Nelfinavir-associated mutations were detected by testing for conditional independence between a mutation and nelfinavir experience using the CochranMantelHaenszel
2-test, correcting for an unequal ratio of sequences from treated versus untreated patients within each combination of subtype and database and for multiple comparisons using Benjamini & Hochberg with a False Discovery Rate of 0.05. The dataset for BN learning was compiled by stratifying for an equal ratio of sequences from untreated versus treated patients, within each combination of subtype and database. Nelfinavir-associated mutations and wild-type amino acids (with prevalence over 10% in the PI naive population) at polymorphic positions and nelfinavir-associated positions were included as separate boolean variables. For a position with two amino acids, only the one with largest variation was included, and properties of the other amino acid, (such as antagonistic or protagonistic effects) were derived from the properties of the included amino acid.
Bn
BN learning was done using the B-Course software (Myllymäki et al., 2002), scoring models by maximizing the posterior probability of the model. Robustness of network features were assessed with a non-parametric bootstrap using 100 replicates (Friedman et al., 1999). Only arcs, but ignoring arc direction, with a bootstrap support over 65% were considered robust.
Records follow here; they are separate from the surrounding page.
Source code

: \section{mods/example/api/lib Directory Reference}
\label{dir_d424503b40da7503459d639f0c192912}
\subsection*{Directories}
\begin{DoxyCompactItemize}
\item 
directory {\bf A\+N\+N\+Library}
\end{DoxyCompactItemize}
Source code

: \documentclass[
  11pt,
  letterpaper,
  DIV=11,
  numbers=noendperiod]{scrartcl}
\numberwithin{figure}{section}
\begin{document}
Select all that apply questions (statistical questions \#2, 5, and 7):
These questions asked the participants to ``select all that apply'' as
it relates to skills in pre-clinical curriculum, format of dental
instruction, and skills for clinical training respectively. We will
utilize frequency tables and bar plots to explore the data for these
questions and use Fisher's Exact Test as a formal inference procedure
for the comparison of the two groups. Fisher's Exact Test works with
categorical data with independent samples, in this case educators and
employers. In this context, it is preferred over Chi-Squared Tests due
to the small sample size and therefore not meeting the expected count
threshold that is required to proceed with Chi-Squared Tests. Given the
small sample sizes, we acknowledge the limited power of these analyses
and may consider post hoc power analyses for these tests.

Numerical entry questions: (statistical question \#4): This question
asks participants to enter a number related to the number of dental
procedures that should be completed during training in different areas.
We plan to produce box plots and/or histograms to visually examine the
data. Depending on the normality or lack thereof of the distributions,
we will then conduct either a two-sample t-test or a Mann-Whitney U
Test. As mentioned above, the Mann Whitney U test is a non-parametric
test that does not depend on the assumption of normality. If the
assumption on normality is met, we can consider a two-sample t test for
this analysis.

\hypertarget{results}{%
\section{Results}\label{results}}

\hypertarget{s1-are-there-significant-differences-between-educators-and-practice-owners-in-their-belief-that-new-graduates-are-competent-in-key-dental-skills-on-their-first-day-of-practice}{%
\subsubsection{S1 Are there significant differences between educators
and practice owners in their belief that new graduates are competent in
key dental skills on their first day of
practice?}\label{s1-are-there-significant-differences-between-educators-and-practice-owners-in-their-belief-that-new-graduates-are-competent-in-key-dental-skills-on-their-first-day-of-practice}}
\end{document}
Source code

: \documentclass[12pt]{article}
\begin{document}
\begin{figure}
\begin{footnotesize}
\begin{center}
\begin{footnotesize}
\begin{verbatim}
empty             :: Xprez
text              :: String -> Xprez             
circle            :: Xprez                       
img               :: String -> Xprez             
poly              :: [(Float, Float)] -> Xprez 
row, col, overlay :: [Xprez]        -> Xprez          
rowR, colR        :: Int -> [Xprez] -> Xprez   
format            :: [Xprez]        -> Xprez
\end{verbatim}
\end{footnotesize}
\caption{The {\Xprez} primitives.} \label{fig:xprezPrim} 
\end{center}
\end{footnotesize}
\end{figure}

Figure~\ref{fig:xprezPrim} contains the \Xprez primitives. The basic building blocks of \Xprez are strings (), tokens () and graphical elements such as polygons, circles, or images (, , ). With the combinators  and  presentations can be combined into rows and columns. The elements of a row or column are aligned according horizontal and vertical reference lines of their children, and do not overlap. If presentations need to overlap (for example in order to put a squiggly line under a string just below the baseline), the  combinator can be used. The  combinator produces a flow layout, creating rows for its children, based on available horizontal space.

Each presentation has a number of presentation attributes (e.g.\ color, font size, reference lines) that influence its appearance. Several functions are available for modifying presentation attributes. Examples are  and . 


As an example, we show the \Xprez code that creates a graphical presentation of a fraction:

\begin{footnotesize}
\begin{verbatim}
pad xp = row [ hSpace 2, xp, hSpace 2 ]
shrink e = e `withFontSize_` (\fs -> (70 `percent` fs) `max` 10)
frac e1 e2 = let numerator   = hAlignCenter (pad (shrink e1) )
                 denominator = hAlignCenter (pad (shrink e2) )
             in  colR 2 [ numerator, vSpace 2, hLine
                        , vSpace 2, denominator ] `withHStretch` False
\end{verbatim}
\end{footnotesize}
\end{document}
The explanation of the network for effects, such as the reported subtype dependence of selection during nelfinavir treatment of the 30N resistance pathway (Gomes et al., 2002; Grossman et al., 2004) was investigated using exact Bayesian inference in the network. The network arc that was most important for explaining the effect was searched by evaluating for each arc how well the network lacking the arc still predicted the effect.
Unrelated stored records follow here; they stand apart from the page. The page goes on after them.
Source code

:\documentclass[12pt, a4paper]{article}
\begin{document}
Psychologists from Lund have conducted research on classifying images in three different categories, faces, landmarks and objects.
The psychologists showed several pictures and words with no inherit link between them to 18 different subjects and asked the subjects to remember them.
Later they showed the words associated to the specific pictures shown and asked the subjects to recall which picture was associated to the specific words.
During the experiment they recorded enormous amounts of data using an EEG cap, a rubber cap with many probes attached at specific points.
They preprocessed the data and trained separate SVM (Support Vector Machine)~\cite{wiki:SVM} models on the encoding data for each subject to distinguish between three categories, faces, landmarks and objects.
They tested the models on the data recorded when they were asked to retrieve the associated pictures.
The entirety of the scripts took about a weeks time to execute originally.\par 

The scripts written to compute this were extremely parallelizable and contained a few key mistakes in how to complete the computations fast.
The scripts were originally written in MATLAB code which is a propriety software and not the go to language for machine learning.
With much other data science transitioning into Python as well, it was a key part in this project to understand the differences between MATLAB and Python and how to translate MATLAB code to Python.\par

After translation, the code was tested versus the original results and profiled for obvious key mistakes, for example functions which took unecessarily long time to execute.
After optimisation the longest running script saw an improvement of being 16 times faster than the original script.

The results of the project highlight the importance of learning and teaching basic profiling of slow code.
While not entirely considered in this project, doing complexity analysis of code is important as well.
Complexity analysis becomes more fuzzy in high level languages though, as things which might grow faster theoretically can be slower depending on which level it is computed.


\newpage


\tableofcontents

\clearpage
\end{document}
In the network graph, nodes indicating the presence of different amino acids at a single position were grouped together, and obvious strong antagonistic effects between presence of these amino acids were not shown. Network arcs were coloured according to their estimated semantic meaning. Arcs that indicated a direct influence between nelfinavir-associated mutations were discriminated from arcs that indicated a direct influence from background polymorphisms on nelfinavir-associated mutations. While this distinction is ambiguous at polymorphic nelfinavir-associated positions, this facilitated the interpretation of the network.
Bn
Network semantics were based on the correspondence between an unconditional dependency implied by an arc between two mutations and a possible epistatic fitness interaction between these two mutations (Klingler and Brutlag, 1994). A mutation that confers phenotypic resistance on its own and plays a key role in drug resistance is considered a major mutation (Shafer, 2002). A minor mutation further increases resistance mostly only in presence of a major mutation, or compensates for a possible fitness impact of other mutations, and is therefore selected only in the presence of these other mutations. Since a minor mutation interacts epistatically with a corresponding major mutation, the BN indicates this relationship by an arc between these mutations. The presence of a minor mutation is predicted mostly by the presence of the corresponding major mutation, and thus expected to be unconnected to treatment in the network. In contrast, the selection of a major mutation, as a first mutation, is unconditionally dependent on treatment, and thus expected to be connected to the treatment node. Since the dataset included both resistance mutations and wild-type amino acids at some positions, the positive protagonistic assocation with a resistance mutation may also be indicated through an inverse antagonistic association with the wild-type at that position.
Although it has been shown that arc direction in a learned BN may indicate causality (Pearl, 1998), this assumes an acyclic causality graph, since the BN is by definition acyclic. An epistatic effect between two mutations implies a bi-directional causality: the presence of anyone of these mutations changes the fitness and thus the prevalence of the other mutation. Thus arc direction cannot be interpreted in a causal way. However, robust arc directions can indicate a complex non-additive multivariable effect of multiple parent nodes through conditional dependencies, and provide valuable information, when confirmed by analysis of the contingency table of the nodes involved. Around the drug node, this information was used to infer different resistance pathways, as the parent nodes use robust conditional dependencies to indicate mutual exclusivity.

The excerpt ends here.